How To Identify & Cook Steak Cuts

The Splendid Table®'s How To Eat Supper by Lynne Rossetto Kasper

Dear Lynne,

Why was my steak tough? The cut I bought was named "eye round." It looked just like an uncut tenderloin, but was far less expensive. After cutting it into one-inch thick rounds I cooked it very fast in a hot pan. Something wasn't right.

Cassell in Bloomsburg


Dear Cassell,

You aren't the first person to be deceived by the nasty little eye round and you won't be the last. Eye round is one of the few unredeemable cuts of meat; think tough and tasteless. Save money, but eat well with chuck steak, the cut of big flavors and some tenderness.

Several cuts of chuck steak (which is the shoulder of the animal) work. The one with a long flat bone often comes from right next to the prime rib. If you look closely you'll see it has a piece of gloriously tender rib eye. Cut that out (freeze the rest for stew or burgers) and you will feast. One-and-a-half-inch thick steaks give you more leeway to cook them just right.
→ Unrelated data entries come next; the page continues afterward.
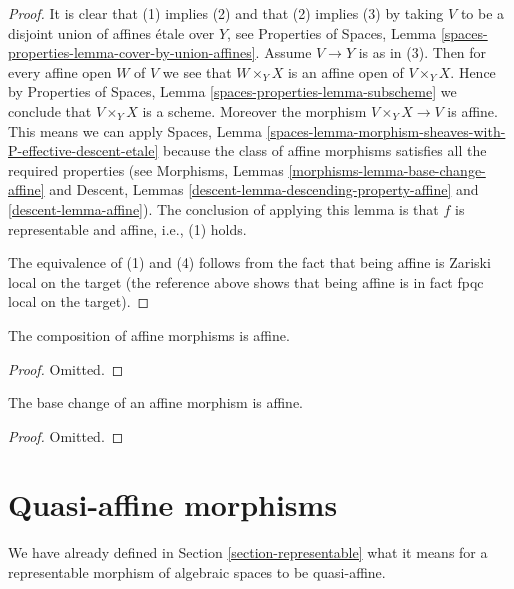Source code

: \begin{proof}
It is clear that (1) implies (2) and that (2) implies (3) by taking
$V$ to be a disjoint union of affines \'etale over $Y$, see
Properties of Spaces,
Lemma \ref{spaces-properties-lemma-cover-by-union-affines}.
Assume $V \to Y$ is as in (3). Then for every affine open $W$ of $V$ we see
that $W \times_Y X$ is an affine open of $V \times_Y X$. Hence by
Properties of Spaces, Lemma \ref{spaces-properties-lemma-subscheme}
we conclude that $V \times_Y X$ is a scheme. Moreover the morphism
$V \times_Y X \to V$ is affine. This means we can apply
Spaces,
Lemma \ref{spaces-lemma-morphism-sheaves-with-P-effective-descent-etale}
because the class of affine morphisms satisfies all the required
properties (see
Morphisms, Lemmas \ref{morphisms-lemma-base-change-affine} and
Descent, Lemmas \ref{descent-lemma-descending-property-affine}
and \ref{descent-lemma-affine}). The conclusion of applying this lemma
is that $f$ is representable and affine, i.e., (1) holds.

\medskip\noindent
The equivalence of (1) and (4) follows from the fact that being
affine is Zariski local on the target (the reference above shows
that being affine is in fact fpqc local on the target).
\end{proof}

\begin{lemma}
\label{lemma-composition-affine}
The composition of affine morphisms is affine.
\end{lemma}

\begin{proof}
Omitted.
\end{proof}

\begin{lemma}
\label{lemma-base-change-affine}
The base change of an affine morphism is affine.
\end{lemma}

\begin{proof}
Omitted.
\end{proof}









\section{Quasi-affine morphisms}
\label{section-quasi-affine}

\noindent
We have already defined in Section \ref{section-representable}
what it means for a representable morphism of algebraic spaces
to be quasi-affine.


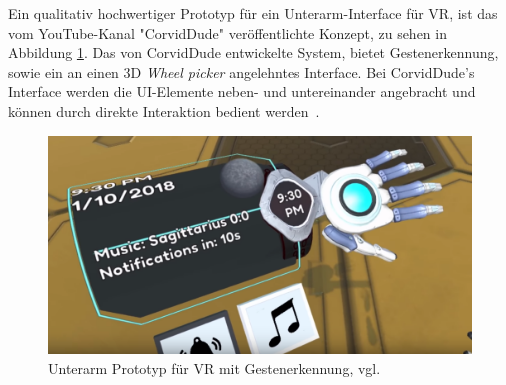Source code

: \noindent Ein qualitativ hochwertiger Prototyp für ein Unterarm-Interface für VR, ist das vom YouTube-Kanal "CorvidDude" veröffentlichte Konzept, zu sehen in Abbildung \ref{fig:corviddude}. Das von CorvidDude entwickelte System, bietet Gestenerkennung, sowie ein an einen 3D \textit{Wheel picker} angelehntes Interface. Bei CorvidDude's Interface werden die UI-Elemente neben- und untereinander angebracht und können durch direkte Interaktion bedient werden~\citep{corviddude}.

\begin{figure}[h]
\captionsetup{width=.7\linewidth}
\includegraphics[scale=0.3]{Bilder/Hauptteil/arminterface}
\centering
\caption{Unterarm Prototyp für VR mit Gestenerkennung, vgl.~\citep{corviddude}}
\label{fig:corviddude}
\end{figure}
One technique to remember is steaks are more tender when cooked low and slow. Brown them over high, then for maximum juiciness, get the heat down to medium low and cook slowly, turning often. Medium rare usually takes about 5 minutes a side. Test by pressing the steak. Very soft is raw, slightly firmer is bloody rare, lots of give with a little bounce back is rare to medium rare, a bit firmer is medium rare, firm is medium, bouncing back is medium well and beyond that the meat isn't worth eating.

Two last tips. Always let meat rest 10 minutes before cutting it. The juices settle, the meat tenderizes and finishes cooking. With chuck steak's chewier quality, slice the steak thinly and on an angle, which makes it more tender when you eat it.